WHAT THE TASK ASKS: Without the images, print all the entries below exactly as given.

### DATA EXCERPTS

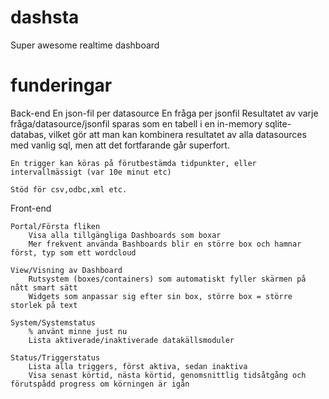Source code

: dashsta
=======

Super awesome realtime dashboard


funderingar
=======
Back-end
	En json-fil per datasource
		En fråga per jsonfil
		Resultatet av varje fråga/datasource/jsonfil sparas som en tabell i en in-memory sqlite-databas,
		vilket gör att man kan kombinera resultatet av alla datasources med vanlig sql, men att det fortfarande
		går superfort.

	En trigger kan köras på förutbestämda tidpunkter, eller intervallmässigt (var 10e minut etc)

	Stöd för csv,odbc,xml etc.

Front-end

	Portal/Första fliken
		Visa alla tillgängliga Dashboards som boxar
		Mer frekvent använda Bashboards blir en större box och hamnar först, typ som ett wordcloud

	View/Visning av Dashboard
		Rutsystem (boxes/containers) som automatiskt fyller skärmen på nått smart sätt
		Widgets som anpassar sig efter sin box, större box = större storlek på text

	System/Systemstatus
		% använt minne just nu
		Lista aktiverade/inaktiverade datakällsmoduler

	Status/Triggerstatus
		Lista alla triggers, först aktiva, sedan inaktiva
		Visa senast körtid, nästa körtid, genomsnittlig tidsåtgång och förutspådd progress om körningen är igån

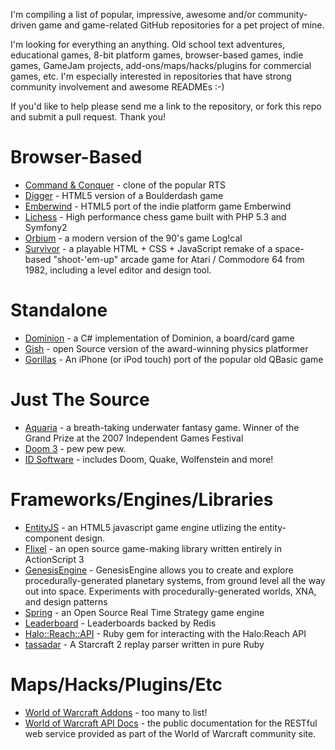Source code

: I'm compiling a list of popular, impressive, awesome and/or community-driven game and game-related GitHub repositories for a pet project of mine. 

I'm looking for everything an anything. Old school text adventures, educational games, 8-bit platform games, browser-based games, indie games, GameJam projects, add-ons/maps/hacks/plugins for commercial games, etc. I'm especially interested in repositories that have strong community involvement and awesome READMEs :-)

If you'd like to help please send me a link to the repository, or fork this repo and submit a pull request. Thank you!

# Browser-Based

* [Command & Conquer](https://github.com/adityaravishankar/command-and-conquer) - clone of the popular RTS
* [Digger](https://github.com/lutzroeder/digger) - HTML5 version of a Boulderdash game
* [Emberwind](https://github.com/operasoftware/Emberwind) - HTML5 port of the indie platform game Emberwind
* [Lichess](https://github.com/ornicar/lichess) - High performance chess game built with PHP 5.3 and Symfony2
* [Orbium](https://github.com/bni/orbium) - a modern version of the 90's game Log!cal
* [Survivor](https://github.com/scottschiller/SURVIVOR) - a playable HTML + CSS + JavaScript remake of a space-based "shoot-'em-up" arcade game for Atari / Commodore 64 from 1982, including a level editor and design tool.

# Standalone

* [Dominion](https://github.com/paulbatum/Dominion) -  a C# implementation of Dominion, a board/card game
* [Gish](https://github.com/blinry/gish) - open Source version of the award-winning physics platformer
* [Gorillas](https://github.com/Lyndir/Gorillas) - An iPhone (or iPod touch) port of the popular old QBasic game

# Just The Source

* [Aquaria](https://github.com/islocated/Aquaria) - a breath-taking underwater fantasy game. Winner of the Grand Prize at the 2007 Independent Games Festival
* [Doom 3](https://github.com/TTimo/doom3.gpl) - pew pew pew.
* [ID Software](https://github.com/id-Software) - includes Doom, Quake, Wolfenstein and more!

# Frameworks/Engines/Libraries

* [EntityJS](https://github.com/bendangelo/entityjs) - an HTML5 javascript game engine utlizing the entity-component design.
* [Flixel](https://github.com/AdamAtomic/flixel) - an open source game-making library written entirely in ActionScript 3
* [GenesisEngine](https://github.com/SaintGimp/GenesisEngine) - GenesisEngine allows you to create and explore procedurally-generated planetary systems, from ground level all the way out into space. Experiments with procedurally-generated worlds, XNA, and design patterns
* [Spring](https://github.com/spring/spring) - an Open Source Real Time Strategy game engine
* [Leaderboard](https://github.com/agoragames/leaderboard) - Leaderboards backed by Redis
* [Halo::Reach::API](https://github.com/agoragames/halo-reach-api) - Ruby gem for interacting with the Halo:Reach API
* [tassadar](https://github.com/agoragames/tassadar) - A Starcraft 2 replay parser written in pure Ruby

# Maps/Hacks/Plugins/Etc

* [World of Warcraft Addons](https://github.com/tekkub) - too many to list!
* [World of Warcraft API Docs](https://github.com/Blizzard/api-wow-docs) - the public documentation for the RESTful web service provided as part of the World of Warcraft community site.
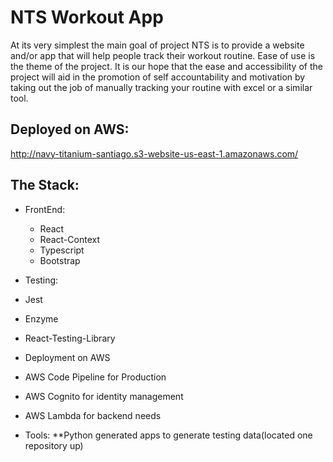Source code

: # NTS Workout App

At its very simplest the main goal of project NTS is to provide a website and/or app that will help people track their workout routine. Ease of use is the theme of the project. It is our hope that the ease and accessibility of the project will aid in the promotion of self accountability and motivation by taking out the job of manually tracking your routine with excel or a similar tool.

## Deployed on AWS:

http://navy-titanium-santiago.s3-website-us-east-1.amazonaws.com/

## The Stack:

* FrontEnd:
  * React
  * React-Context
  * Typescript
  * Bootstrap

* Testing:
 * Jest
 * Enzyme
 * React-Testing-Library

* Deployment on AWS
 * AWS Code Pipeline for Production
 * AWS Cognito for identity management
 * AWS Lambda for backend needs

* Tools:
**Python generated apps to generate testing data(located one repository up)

######

REPLY:
Source code

: dashsta
=======

Super awesome realtime dashboard


funderingar
=======
Back-end
	En json-fil per datasource
		En fråga per jsonfil
		Resultatet av varje fråga/datasource/jsonfil sparas som en tabell i en in-memory sqlite-databas,
		vilket gör att man kan kombinera resultatet av alla datasources med vanlig sql, men att det fortfarande
		går superfort.

	En trigger kan köras på förutbestämda tidpunkter, eller intervallmässigt (var 10e minut etc)

	Stöd för csv,odbc,xml etc.

Front-end

	Portal/Första fliken
		Visa alla tillgängliga Dashboards som boxar
		Mer frekvent använda Bashboards blir en större box och hamnar först, typ som ett wordcloud

	View/Visning av Dashboard
		Rutsystem (boxes/containers) som automatiskt fyller skärmen på nått smart sätt
		Widgets som anpassar sig efter sin box, större box = större storlek på text

	System/Systemstatus
		% använt minne just nu
		Lista aktiverade/inaktiverade datakällsmoduler

	Status/Triggerstatus
		Lista alla triggers, först aktiva, sedan inaktiva
		Visa senast körtid, nästa körtid, genomsnittlig tidsåtgång och förutspådd progress om körningen är igån

Source code

: I'm compiling a list of popular, impressive, awesome and/or community-driven game and game-related GitHub repositories for a pet project of mine. 

I'm looking for everything an anything. Old school text adventures, educational games, 8-bit platform games, browser-based games, indie games, GameJam projects, add-ons/maps/hacks/plugins for commercial games, etc. I'm especially interested in repositories that have strong community involvement and awesome READMEs :-)

If you'd like to help please send me a link to the repository, or fork this repo and submit a pull request. Thank you!

# Browser-Based

* [Command & Conquer](https://github.com/adityaravishankar/command-and-conquer) - clone of the popular RTS
* [Digger](https://github.com/lutzroeder/digger) - HTML5 version of a Boulderdash game
* [Emberwind](https://github.com/operasoftware/Emberwind) - HTML5 port of the indie platform game Emberwind
* [Lichess](https://github.com/ornicar/lichess) - High performance chess game built with PHP 5.3 and Symfony2
* [Orbium](https://github.com/bni/orbium) - a modern version of the 90's game Log!cal
* [Survivor](https://github.com/scottschiller/SURVIVOR) - a playable HTML + CSS + JavaScript remake of a space-based "shoot-'em-up" arcade game for Atari / Commodore 64 from 1982, including a level editor and design tool.

# Standalone

* [Dominion](https://github.com/paulbatum/Dominion) -  a C# implementation of Dominion, a board/card game
* [Gish](https://github.com/blinry/gish) - open Source version of the award-winning physics platformer
* [Gorillas](https://github.com/Lyndir/Gorillas) - An iPhone (or iPod touch) port of the popular old QBasic game

# Just The Source

* [Aquaria](https://github.com/islocated/Aquaria) - a breath-taking underwater fantasy game. Winner of the Grand Prize at the 2007 Independent Games Festival
* [Doom 3](https://github.com/TTimo/doom3.gpl) - pew pew pew.
* [ID Software](https://github.com/id-Software) - includes Doom, Quake, Wolfenstein and more!

# Frameworks/Engines/Libraries

* [EntityJS](https://github.com/bendangelo/entityjs) - an HTML5 javascript game engine utlizing the entity-component design.
* [Flixel](https://github.com/AdamAtomic/flixel) - an open source game-making library written entirely in ActionScript 3
* [GenesisEngine](https://github.com/SaintGimp/GenesisEngine) - GenesisEngine allows you to create and explore procedurally-generated planetary systems, from ground level all the way out into space. Experiments with procedurally-generated worlds, XNA, and design patterns
* [Spring](https://github.com/spring/spring) - an Open Source Real Time Strategy game engine
* [Leaderboard](https://github.com/agoragames/leaderboard) - Leaderboards backed by Redis
* [Halo::Reach::API](https://github.com/agoragames/halo-reach-api) - Ruby gem for interacting with the Halo:Reach API
* [tassadar](https://github.com/agoragames/tassadar) - A Starcraft 2 replay parser written in pure Ruby

# Maps/Hacks/Plugins/Etc

* [World of Warcraft Addons](https://github.com/tekkub) - too many to list!
* [World of Warcraft API Docs](https://github.com/Blizzard/api-wow-docs) - the public documentation for the RESTful web service provided as part of the World of Warcraft community site.
Source code

: # NTS Workout App

At its very simplest the main goal of project NTS is to provide a website and/or app that will help people track their workout routine. Ease of use is the theme of the project. It is our hope that the ease and accessibility of the project will aid in the promotion of self accountability and motivation by taking out the job of manually tracking your routine with excel or a similar tool.

## Deployed on AWS:

http://navy-titanium-santiago.s3-website-us-east-1.amazonaws.com/

## The Stack:

* FrontEnd:
  * React
  * React-Context
  * Typescript
  * Bootstrap

* Testing:
 * Jest
 * Enzyme
 * React-Testing-Library

* Deployment on AWS
 * AWS Code Pipeline for Production
 * AWS Cognito for identity management
 * AWS Lambda for backend needs

* Tools:
**Python generated apps to generate testing data(located one repository up)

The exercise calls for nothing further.